Je n'ai pas parlé de l'AFP, car elle est sur la bonne voie. Elle a retrouvé un équilibre économique ; le COM devrait être signé dans les prochains jours : nous y verrons plus clair. Le développement des vidéos a été payant ces dernières années, et son PDG souhaite continuer dans cette voie.

Madame Robert, oui il est difficile aujourd'hui de maintenir à flot la presse. La réflexion est en cours, nous verrons les solutions proposées.

La distribution de la PQN est un vrai problème - la PQR organise elle-même sa distribution, et cela se passe bien. On a du mal à comprendre pourquoi elle coûte aujourd'hui plus cher alors qu'il y a de moins en moins de numéros à distribuer.

Monsieur Fialaire, les éditeurs de PQR sont en concurrence avec les magazines et journaux des collectivités territoriales. Certes, les collectivités peuvent intervenir mais leurs actions font aussi partie de l'actualité du territoire. Il ne faut pas oublier que la PQR vit aussi grâce aux annonces légales : si elles disparaissent un jour, l'équilibre économique serait difficile à trouver.

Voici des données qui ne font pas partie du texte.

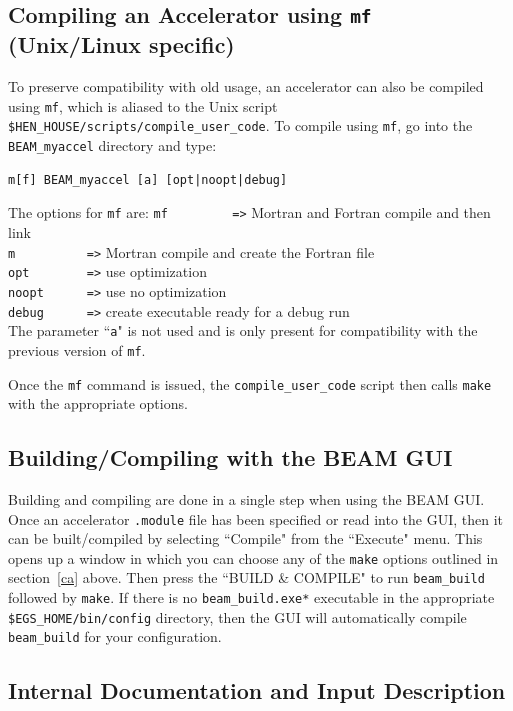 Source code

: \documentclass[12pt,twoside]{article}
\begin{document}
\subsection{Compiling an Accelerator using {\tt mf} (Unix/Linux specific)}
To preserve compatibility with old usage, an accelerator can also be
compiled using {\tt mf}, which is aliased to the Unix script
{\tt \$HEN\_HOUSE/scripts/compile\_user\_code}.  To compile using
{\tt mf}, go into the {\tt BEAM\_myaccel} directory and type:

\begin{verbatim}
m[f] BEAM_myaccel [a] [opt|noopt|debug]
\end{verbatim}
The options for {\tt mf} are:
\verb+mf         =>+ Mortran and Fortran compile and then link\\
\verb+m          =>+ Mortran compile and create the Fortran file\\
\verb+opt        =>+ use optimization\\
\verb+noopt      =>+ use no optimization\\
\verb+debug      =>+ create executable ready for a debug run\\
The parameter ``{\tt a}" is not used and is only present for compatibility
with the previous version of {\tt mf}.

Once the {\tt mf} command is issued, the {\tt compile\_user\_code}
script then calls {\tt make} with the appropriate options.

\subsection{Building/Compiling with the BEAM GUI}
Building and compiling are done in a single step when using the BEAM GUI.
Once an accelerator {\tt .module} file has been specified or read into
the GUI, then it can be built/compiled by selecting ``Compile" from
the ``Execute" menu.  This opens up a window in which you can choose any
of the {\tt make} options outlined in section~\ref{ca} above.  Then
press the ``BUILD \& COMPILE" to run {\tt beam\_build} followed by
{\tt make}.  If there
is no {\tt beam\_build.exe*} executable in the appropriate
{\tt \$EGS\_HOME/bin/config} directory, then the GUI will automatically
compile {\tt beam\_build} for your configuration.

\subsection[Internal Documentation \& Input Description]{Internal Documentation and Input Description}
\end{document}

M. Laurent Lafon, président. - J'ai proposé à Christophe Deloire, le délégué général des États généraux de l'information, de venir devant notre commission lorsque les travaux seront assez avancés - pour l'instant, ils en sont encore aux auditions.

La commission émet un avis favorable à l'adoption des crédits du programme 180 « Presse et médias ».